Tuesday, February 5, 2008

Solusi Pajak Ganda Bank Syariah



Agus Triyanta
Dosen Fak Hukum UII, Alumnus The University of Manchester

Apa yang telah dijanjikan oleh Wakil Presiden Jusuf Kalla di hadapan para praktisi perbankan syariah bahwa penghapusan pajak ganda di perbankan syariah akan diselesaikan dalam waktu dua bulan ke depan cukup melegakan. Seharusnya itu benar-benar dipenuhi. Permasalahan ini sudah sangat mendesak untuk dituntaskan. Pajak ganda (double taxation) adalah salah dari problem mendasar di bidang hukum (legal impediment) terkait dengan operasional perbankan syariah di Indonesia. Lima belas tahun sudah perbankan syariah beroperasi di negeri ini. Namun, hal ini belum juga teratasi.

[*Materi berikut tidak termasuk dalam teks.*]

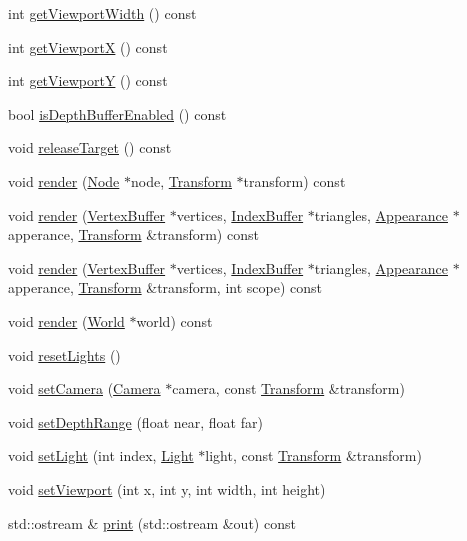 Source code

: \begin{CompactItemize}
\item 
int \hyperlink{classm3g_1_1Graphics3D_768e5c057e2fa4c4b17a67134abbf89f}{getViewportWidth} () const 
\item 
int \hyperlink{classm3g_1_1Graphics3D_af58b44cc6219f86c40dadb8a9377856}{getViewportX} () const 
\item 
int \hyperlink{classm3g_1_1Graphics3D_c21665afbf94a8f0153e099833c2b61a}{getViewportY} () const 
\item 
bool \hyperlink{classm3g_1_1Graphics3D_7f17c6781152840d42e756c27b0fb8c8}{isDepthBufferEnabled} () const 
\item 
void \hyperlink{classm3g_1_1Graphics3D_3ffaaf0d0f1e97a07c7f30c9b5a5dd32}{releaseTarget} () const 
\item 
void \hyperlink{classm3g_1_1Graphics3D_9c9ca78b3ce4cc358783a1a2701b9d85}{render} (\hyperlink{classm3g_1_1Node}{Node} $\ast$node, \hyperlink{classm3g_1_1Transform}{Transform} $\ast$transform) const 
\item 
void \hyperlink{classm3g_1_1Graphics3D_dc32291b31d6d3a32037eb9f727f73c0}{render} (\hyperlink{classm3g_1_1VertexBuffer}{VertexBuffer} $\ast$vertices, \hyperlink{classm3g_1_1IndexBuffer}{IndexBuffer} $\ast$triangles, \hyperlink{classm3g_1_1Appearance}{Appearance} $\ast$apperance, \hyperlink{classm3g_1_1Transform}{Transform} \&transform) const 
\item 
void \hyperlink{classm3g_1_1Graphics3D_9179d0d886a57cd3234b34f1b59dfc3c}{render} (\hyperlink{classm3g_1_1VertexBuffer}{VertexBuffer} $\ast$vertices, \hyperlink{classm3g_1_1IndexBuffer}{IndexBuffer} $\ast$triangles, \hyperlink{classm3g_1_1Appearance}{Appearance} $\ast$apperance, \hyperlink{classm3g_1_1Transform}{Transform} \&transform, int scope) const 
\item 
void \hyperlink{classm3g_1_1Graphics3D_8ef004c92d601203b8c697d441e7713f}{render} (\hyperlink{classm3g_1_1World}{World} $\ast$world) const 
\item 
void \hyperlink{classm3g_1_1Graphics3D_b8821ec231e8ebd939ae0feaaf138542}{resetLights} ()
\item 
void \hyperlink{classm3g_1_1Graphics3D_0df7bb61cfeba6626e20fd07ddd1c460}{setCamera} (\hyperlink{classm3g_1_1Camera}{Camera} $\ast$camera, const \hyperlink{classm3g_1_1Transform}{Transform} \&transform)
\item 
void \hyperlink{classm3g_1_1Graphics3D_6fc3837286f3516aa3320aeec9729495}{setDepthRange} (float near, float far)
\item 
void \hyperlink{classm3g_1_1Graphics3D_2bf83cb69f50117dd9d5548fe96d0ab0}{setLight} (int index, \hyperlink{classm3g_1_1Light}{Light} $\ast$light, const \hyperlink{classm3g_1_1Transform}{Transform} \&transform)
\item 
void \hyperlink{classm3g_1_1Graphics3D_0b4ec48e9c19060e9be5648c118c23b1}{setViewport} (int x, int y, int width, int height)
\item 
std::ostream \& \hyperlink{classm3g_1_1Graphics3D_6fea17fa1532df3794f8cb39cb4f911f}{print} (std::ostream \&out) const 
\end{CompactItemize}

Problem ini menjadi kian serius untuk diselesaikan, bukan saja karena dalam rangka pencapaian target aset sebesar dua persen tahun ini. Namun, juga karena kepentingan masuknya investasi asing.

Berbagai raksasa perbankan Islam dari berbagai negara telah membidik Indonesia sebagai sasaran ekspansi strategis. Misalnya, Kuwait Finance House dan Qatar Islamic Bank. Namun, mereka masih menunggu penyelesaian masalah ini sebagaimana yang ditegaskan oleh Direktorat Perbankan Syariah Bank Indonesia.

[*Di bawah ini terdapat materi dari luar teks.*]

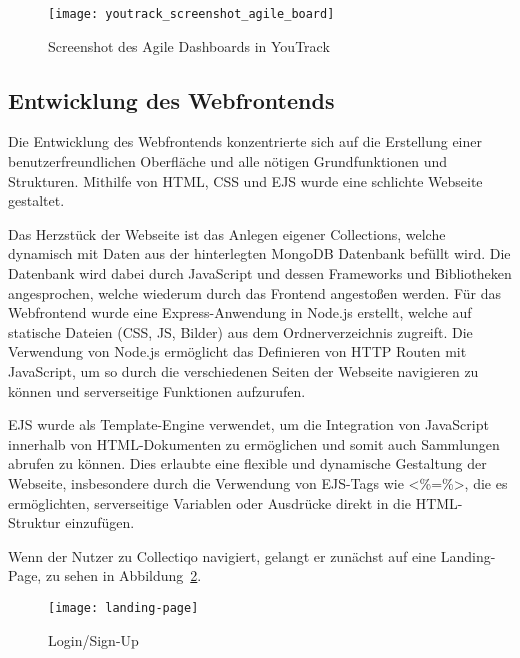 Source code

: \begin{figure}[h]
    \centering
    \texttt{[image: youtrack\_screenshot\_agile\_board]}
    \caption{Screenshot des Agile Dashboards in YouTrack}
    \label{fig:youtrack_screenshot_agile_board}
\end{figure}

\subsection{Entwicklung des Webfrontends}\label{subsec:entwicklung-des-webfrontends}
Die Entwicklung des Webfrontends konzentrierte sich auf die Erstellung einer benutzerfreundlichen Oberfläche und alle nötigen Grundfunktionen und Strukturen.
Mithilfe von HTML, CSS und EJS wurde eine schlichte Webseite gestaltet.

Das Herzstück der Webseite ist das Anlegen eigener Collections, welche dynamisch mit Daten aus der hinterlegten MongoDB Datenbank befüllt wird.
Die Datenbank wird dabei durch JavaScript und dessen Frameworks und Bibliotheken angesprochen, welche wiederum durch das Frontend angestoßen werden.
Für das Webfrontend wurde eine Express-Anwendung in Node.js erstellt, welche auf statische Dateien (CSS, JS, Bilder) aus dem Ordnerverzeichnis zugreift.
Die Verwendung von Node.js ermöglicht das Definieren von HTTP Routen mit JavaScript, um so durch die verschiedenen Seiten der Webseite navigieren zu können und serverseitige Funktionen aufzurufen.

EJS wurde als Template-Engine verwendet, um die Integration von JavaScript innerhalb von HTML-Dokumenten zu ermöglichen und somit auch Sammlungen abrufen zu können.
Dies erlaubte eine flexible und dynamische Gestaltung der Webseite, insbesondere durch die Verwendung von EJS-Tags wie \grqq\textless{}\%=\%\textgreater{}\grqq{}, die es ermöglichten, serverseitige Variablen oder Ausdrücke direkt in die HTML-Struktur einzufügen.

Wenn der Nutzer zu Collectiqo navigiert, gelangt er zunächst auf eine Landing-Page, zu sehen in Abbildung~\ref{fig:landing-page}.

\begin{figure}[h]
    \centering
    \texttt{[image: landing-page]}
    \caption{Login/Sign-Up}
    \label{fig:landing-page}
\end{figure}

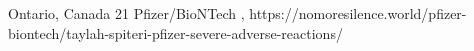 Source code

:           {
            Ontario, Canada
          }
          {
            21
          }
          {
            Pfizer/BioNTech
          }
          {
          }
          {
            ,
          }
          {
            https://nomoresilence.world/pfizer-biontech/taylah-spiteri-pfizer-severe-adverse-reactions/
          }

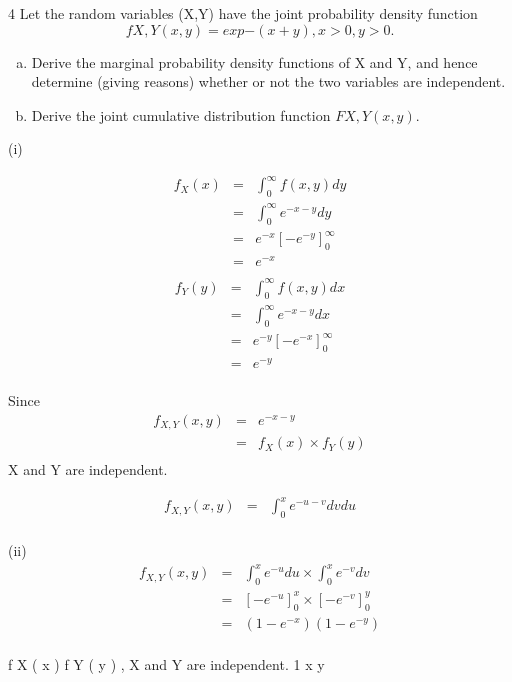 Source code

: \documentclass[a4paper,12pt]{article}
\begin{document}
4
Let the random variables (X,Y) have the joint probability density function
\[f X , Y ( x , y ) = exp{ − ( x + y )}, x > 0, y > 0.\]
\begin{enumerate}[(a)]
\item Derive the marginal probability density functions of X and Y, and hence determine (giving reasons) whether or not the two variables are independent.
\item Derive the joint cumulative distribution function $F X , Y ( x , y )$.
\end{enumerate}


(i)

\begin{eqnarray*}
f_{X} ( x )  &=& \int^{\infty}_{0}f ( x , y ) dy\\
&=& \int^{\infty}_{0}e^{-x-y} dy\\
&=& e^{-x} \left[ -e^{-y} \right]^{\infty}_{0}\\
&=& e^{-x}\\
\end{eqnarray*}
\begin{eqnarray*}
f_{Y} ( y )
&=& \int^{\infty}_{0}f ( x , y ) dx\\
&=& \int^{\infty}_{0}e^{-x-y} dx\\
&=& e^{-y} \left[ -e^{-x} \right]^{\infty}_{0}\\
&=& e^{-y}\\
\end{eqnarray*}


Since 
\begin{eqnarray*}
f_{X , Y} ( x , y ) &=& e^{-x-y} \\
 &=&  f_{X} ( x ) \times f_{Y} ( y )\\
\end{eqnarray*}
X and Y are independent.


\begin{eqnarray*}
f_{X , Y} ( x , y )
&=& \int^{x}_{0}e^{-u-v} dv du\\
\end{eqnarray*}

(ii)
\begin{eqnarray*}
f_{X , Y} ( x , y )
&=& \int^{x}_{0}e^{-u} du\times \int^{x}_{0}e^{-v} dv \\
&=& \left[ -e^{-u} \right]^{x}_{0} \times \left[ -e^{-v} \right]^{y}_{0} \\
&=& ( 1 -e^{-x} ) ( 1 -e^{-y} )\\
\end{eqnarray*}

f X ( x ) f Y ( y ) , X and Y are independent.
1
x y
\end{document}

Berbeda dengan perbankan konvensional, perbankan syariah (dan sama halnya dengan perbankan Islam di seluruh dunia), menawarkan sebuah pembiayaan dengan transaksi murabahah dan derivatnya bai' bi thaman ajil (BBA). Dengan skim ini, bank membeli barang yang dibutuhkan oleh nasabah, kemudian pihak bank menjual lagi barang tersebut kepada nasabah dengan harga asal ditambah dengan profit margin dan nasabah akan membayar dengan cara angsuran.

Dikarenakan terjadinya dua kali transaksi jual beli itulah, maka terjadi dua kali peralihan kepemilikan dengan transaksi jual beli. Karena itu, sesuai dengan Undang-Undang No. 18 Tahun 2000 tentang Perubahan Kedua Atas Undang-Undang Nomor 8 Tahun 1983 tentang Pajak Pertambahan Nilai Barang dan Jasa dan Pajak Penjualan Atas Barang Mewah, utamanya Pasal 1A ayat (1), huruf a dan b, berarti juga terbebani dua kali pembayaran pajak.

Hal ini dirasakan sangat membebani perbankan syariah. Padahal, murabahah adalah produk andalan pada perbankan syariah. Saat ini berdasarkan data yang ada pada Bank Indonesia, transaksi perbankan syariah tidak kurang dari Rp 21,920 triliun, dengan komposisi terbesarnya adalah murabahah sebanyak Rp 13,340 triliun (60,86 persen).

Ketidakseriusan pemerintah dalam merespons hal ini menyebabkan perbankan syariah enggan membayar pajak. Karenanya, pajak tersebut menumpuk sampai miliaran, bahkan puluhan miliar rupiah.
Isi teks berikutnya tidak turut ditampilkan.